Introduction. Milton wrote Sonnets 11 and 12, probably early in 1646, as satirical responses to the widely negative reception enjoyed by his divorce tracts, The Doctrine and Discipline of Divorce, Tetrachordon and The Judgement of Martin Bucer. In what scans like a Petrarchan love sonnet, Milton responds with ridicule and acid sarcasm to those who attacked his treatises from the pulpit. He pokes fun at the ignorance of those who cannot even pronounce the title, let alone follow the arguments. Colasterion responds in satiric prose in much the same vein.

Milton's petty-sounding slur on Scottish names was probably meant as an insult to the Glasgow preacher, Robert Baillie, who thought Milton a worse heretic than the Brownists: "Concerning Divorces, some of them goe farre beyond any of the Brownists, not to speak of Mr Milton, who in a large Treatise hath pleaded for a full liberty for any man to put away his wife, when ever hee pleaseth, without any fault in her at all, but for any dislike or dyspathy of humour" (A Dissuasive from the Errours of the Time [London 1645]). Baillie and other Presbyterians associate Milton with radical heretics of the day. Milton's references to Sir John Cheke (1514-1557) and King Edward VI allude to what he regards as England's now lost golden age of Greek learning.

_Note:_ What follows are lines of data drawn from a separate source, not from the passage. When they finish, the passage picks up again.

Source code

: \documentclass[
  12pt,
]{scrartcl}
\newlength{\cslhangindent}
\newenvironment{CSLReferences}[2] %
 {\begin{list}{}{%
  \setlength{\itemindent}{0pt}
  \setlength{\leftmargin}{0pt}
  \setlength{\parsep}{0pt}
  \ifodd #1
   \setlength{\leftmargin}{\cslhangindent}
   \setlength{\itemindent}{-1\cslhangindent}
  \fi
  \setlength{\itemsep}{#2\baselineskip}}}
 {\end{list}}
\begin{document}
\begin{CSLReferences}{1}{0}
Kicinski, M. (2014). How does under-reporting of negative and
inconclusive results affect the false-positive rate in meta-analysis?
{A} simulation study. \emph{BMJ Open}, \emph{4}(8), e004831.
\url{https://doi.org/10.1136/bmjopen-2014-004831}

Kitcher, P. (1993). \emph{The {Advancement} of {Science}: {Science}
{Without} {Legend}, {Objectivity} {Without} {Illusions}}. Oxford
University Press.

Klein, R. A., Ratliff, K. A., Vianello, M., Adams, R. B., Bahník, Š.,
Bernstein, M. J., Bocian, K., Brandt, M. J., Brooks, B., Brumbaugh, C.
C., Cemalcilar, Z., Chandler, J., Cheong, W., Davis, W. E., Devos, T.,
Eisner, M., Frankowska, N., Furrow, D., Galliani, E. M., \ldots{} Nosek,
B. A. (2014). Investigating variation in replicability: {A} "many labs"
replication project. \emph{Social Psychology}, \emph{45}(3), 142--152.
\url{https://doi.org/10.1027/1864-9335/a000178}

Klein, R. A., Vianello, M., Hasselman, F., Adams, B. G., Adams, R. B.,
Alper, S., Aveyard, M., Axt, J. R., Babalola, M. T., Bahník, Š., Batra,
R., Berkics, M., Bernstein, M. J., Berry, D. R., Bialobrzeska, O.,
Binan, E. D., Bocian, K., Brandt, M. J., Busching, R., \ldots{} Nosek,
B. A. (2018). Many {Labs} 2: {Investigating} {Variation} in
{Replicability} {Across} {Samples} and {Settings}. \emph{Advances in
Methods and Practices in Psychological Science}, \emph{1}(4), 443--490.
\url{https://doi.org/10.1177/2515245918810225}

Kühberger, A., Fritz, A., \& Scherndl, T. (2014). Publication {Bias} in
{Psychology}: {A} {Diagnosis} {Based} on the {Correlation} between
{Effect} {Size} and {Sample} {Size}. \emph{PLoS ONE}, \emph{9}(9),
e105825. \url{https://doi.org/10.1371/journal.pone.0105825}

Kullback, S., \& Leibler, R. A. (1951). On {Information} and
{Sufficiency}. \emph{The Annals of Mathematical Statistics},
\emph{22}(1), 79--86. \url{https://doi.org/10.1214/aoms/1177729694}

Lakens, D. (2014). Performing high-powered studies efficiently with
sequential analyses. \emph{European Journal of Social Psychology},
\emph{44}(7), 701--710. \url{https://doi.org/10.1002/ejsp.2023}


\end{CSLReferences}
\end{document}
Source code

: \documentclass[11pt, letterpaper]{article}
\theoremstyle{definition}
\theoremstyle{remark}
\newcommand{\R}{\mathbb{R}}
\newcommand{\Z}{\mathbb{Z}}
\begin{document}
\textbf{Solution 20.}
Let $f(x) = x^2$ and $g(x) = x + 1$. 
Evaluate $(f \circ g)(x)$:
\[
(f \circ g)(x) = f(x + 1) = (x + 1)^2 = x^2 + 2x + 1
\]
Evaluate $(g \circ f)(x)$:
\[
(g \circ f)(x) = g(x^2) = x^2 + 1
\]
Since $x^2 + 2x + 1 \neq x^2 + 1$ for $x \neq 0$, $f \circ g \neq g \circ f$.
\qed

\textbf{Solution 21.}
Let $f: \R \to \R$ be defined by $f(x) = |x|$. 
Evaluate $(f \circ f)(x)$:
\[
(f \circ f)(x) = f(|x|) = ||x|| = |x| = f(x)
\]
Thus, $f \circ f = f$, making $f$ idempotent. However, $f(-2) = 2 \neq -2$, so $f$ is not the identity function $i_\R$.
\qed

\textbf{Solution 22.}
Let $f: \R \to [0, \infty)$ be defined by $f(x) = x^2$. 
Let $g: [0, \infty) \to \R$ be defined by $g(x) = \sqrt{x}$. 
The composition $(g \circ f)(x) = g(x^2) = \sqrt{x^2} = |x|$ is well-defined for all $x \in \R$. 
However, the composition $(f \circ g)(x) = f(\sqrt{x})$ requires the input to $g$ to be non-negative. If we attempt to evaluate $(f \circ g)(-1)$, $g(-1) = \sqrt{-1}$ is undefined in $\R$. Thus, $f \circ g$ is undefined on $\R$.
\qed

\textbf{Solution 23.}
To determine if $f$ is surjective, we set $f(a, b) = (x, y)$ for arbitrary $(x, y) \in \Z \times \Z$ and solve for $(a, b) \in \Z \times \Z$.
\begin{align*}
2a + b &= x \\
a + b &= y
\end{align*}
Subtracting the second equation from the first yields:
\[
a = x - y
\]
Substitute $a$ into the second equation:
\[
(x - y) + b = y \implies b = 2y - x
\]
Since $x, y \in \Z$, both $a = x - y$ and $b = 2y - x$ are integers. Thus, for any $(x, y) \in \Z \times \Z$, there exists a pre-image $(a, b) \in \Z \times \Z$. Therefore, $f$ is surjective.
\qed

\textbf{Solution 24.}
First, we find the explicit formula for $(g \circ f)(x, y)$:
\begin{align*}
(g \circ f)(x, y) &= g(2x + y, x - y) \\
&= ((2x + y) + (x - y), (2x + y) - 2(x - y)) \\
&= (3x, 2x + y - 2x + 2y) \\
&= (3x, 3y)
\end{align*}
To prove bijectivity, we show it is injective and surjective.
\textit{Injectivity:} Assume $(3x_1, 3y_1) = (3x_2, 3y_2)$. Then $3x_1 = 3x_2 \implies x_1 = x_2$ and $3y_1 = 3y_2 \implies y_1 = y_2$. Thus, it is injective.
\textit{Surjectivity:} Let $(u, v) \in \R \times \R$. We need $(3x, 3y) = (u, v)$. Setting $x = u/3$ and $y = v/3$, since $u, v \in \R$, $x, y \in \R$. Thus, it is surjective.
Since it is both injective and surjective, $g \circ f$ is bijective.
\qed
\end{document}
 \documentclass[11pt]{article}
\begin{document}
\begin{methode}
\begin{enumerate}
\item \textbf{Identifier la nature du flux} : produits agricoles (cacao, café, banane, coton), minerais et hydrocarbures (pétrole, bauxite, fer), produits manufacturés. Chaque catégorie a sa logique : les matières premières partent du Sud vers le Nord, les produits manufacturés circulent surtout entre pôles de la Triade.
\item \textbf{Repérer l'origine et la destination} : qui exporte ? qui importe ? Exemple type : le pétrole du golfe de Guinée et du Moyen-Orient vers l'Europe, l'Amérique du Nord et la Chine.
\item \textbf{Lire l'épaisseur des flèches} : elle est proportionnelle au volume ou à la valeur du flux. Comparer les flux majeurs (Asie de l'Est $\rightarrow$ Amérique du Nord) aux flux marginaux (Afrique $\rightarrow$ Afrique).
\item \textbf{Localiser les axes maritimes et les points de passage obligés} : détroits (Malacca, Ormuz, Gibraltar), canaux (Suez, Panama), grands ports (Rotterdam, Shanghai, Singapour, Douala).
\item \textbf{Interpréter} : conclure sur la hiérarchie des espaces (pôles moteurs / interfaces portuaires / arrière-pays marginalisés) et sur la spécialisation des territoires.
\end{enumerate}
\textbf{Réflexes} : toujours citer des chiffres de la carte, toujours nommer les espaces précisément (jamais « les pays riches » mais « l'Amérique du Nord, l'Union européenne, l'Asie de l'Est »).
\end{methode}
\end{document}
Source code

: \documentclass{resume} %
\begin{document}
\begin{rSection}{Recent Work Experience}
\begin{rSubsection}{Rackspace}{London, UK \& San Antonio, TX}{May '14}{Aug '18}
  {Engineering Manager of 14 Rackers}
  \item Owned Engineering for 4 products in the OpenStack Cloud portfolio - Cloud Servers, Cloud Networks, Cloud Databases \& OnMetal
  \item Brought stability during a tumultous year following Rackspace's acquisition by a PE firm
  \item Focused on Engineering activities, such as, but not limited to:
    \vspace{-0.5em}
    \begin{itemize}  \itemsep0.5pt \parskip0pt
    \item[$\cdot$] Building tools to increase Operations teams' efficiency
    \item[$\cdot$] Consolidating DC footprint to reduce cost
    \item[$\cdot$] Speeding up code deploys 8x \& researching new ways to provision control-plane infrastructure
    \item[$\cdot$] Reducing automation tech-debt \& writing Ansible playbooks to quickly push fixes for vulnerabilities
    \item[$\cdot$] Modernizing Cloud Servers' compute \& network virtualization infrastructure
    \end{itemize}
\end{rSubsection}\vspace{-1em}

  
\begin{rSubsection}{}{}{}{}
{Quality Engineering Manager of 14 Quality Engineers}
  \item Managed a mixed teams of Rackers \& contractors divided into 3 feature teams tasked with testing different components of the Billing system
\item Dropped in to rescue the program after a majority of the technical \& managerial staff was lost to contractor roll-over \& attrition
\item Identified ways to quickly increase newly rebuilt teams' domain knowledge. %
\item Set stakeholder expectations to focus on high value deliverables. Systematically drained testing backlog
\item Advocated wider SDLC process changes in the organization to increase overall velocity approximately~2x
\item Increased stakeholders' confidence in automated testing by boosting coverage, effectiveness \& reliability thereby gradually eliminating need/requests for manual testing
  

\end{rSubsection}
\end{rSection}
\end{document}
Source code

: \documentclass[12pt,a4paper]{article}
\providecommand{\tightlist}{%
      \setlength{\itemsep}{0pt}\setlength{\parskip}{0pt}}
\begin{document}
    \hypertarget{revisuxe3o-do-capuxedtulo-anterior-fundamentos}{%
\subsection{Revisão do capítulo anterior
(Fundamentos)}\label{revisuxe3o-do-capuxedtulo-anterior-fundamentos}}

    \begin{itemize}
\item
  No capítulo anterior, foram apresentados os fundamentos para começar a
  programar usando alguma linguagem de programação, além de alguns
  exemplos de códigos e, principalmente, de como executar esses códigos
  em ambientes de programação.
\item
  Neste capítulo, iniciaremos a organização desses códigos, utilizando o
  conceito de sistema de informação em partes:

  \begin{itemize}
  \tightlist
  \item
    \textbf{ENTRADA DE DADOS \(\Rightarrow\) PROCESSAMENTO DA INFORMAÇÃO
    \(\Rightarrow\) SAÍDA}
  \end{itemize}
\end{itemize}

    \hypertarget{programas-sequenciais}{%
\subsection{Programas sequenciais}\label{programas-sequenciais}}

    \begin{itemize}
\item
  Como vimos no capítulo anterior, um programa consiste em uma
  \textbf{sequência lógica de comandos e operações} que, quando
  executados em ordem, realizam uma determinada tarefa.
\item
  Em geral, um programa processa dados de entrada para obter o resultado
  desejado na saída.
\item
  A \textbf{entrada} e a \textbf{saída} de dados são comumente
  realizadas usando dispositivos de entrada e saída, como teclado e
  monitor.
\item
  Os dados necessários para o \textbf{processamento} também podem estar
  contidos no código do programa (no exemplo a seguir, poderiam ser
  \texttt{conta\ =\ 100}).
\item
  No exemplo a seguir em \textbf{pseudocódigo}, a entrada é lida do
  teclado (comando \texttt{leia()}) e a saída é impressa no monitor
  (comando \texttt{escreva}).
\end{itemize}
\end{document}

These satires, however bitter in tone, give voice to some of Milton's most cherished republican values even as it appears to despair of them every being realized in an England so full of corruption and ignorance.

Both sonnets were numbered "12" on the same sheet in the Trinity MS. Sonnet 12 ("I did but prompt the age ...") came first on this sheet of the TMS, with the following heading:

these sonnets follow ye 10. in ye printed booke
    On the detraccon which followed upon my writeng certaine treatises

1 vid. ante                      12
Collin O'Mara, Amar Dhand and Thomas Luxon

Tetrachordon. Literally, a scale of four notes; Milton used the word to title his 1645 work Tetrachordon, referrring to the four places in scripture relevant to the question of divorce (Genesis 1: 27-28, 2: 18, 23-4; Deuteronomy 24: 1-2; Matthew 5: 31-2, 19: 3-11; I Corinthians 7: 10-16).

Town. London.

Numbring good intellects. Effectively a test of a prospective reader's learning, the title will separate readers who know Greek from those who don't. This is similar to Milton's specific address to the "elegant & learned reader" in The Reason of Church-Government 2, or the "fit audience, . . . though few" of Paradise Lost 7.31.

spelling fals. Misreading or misunderstanding.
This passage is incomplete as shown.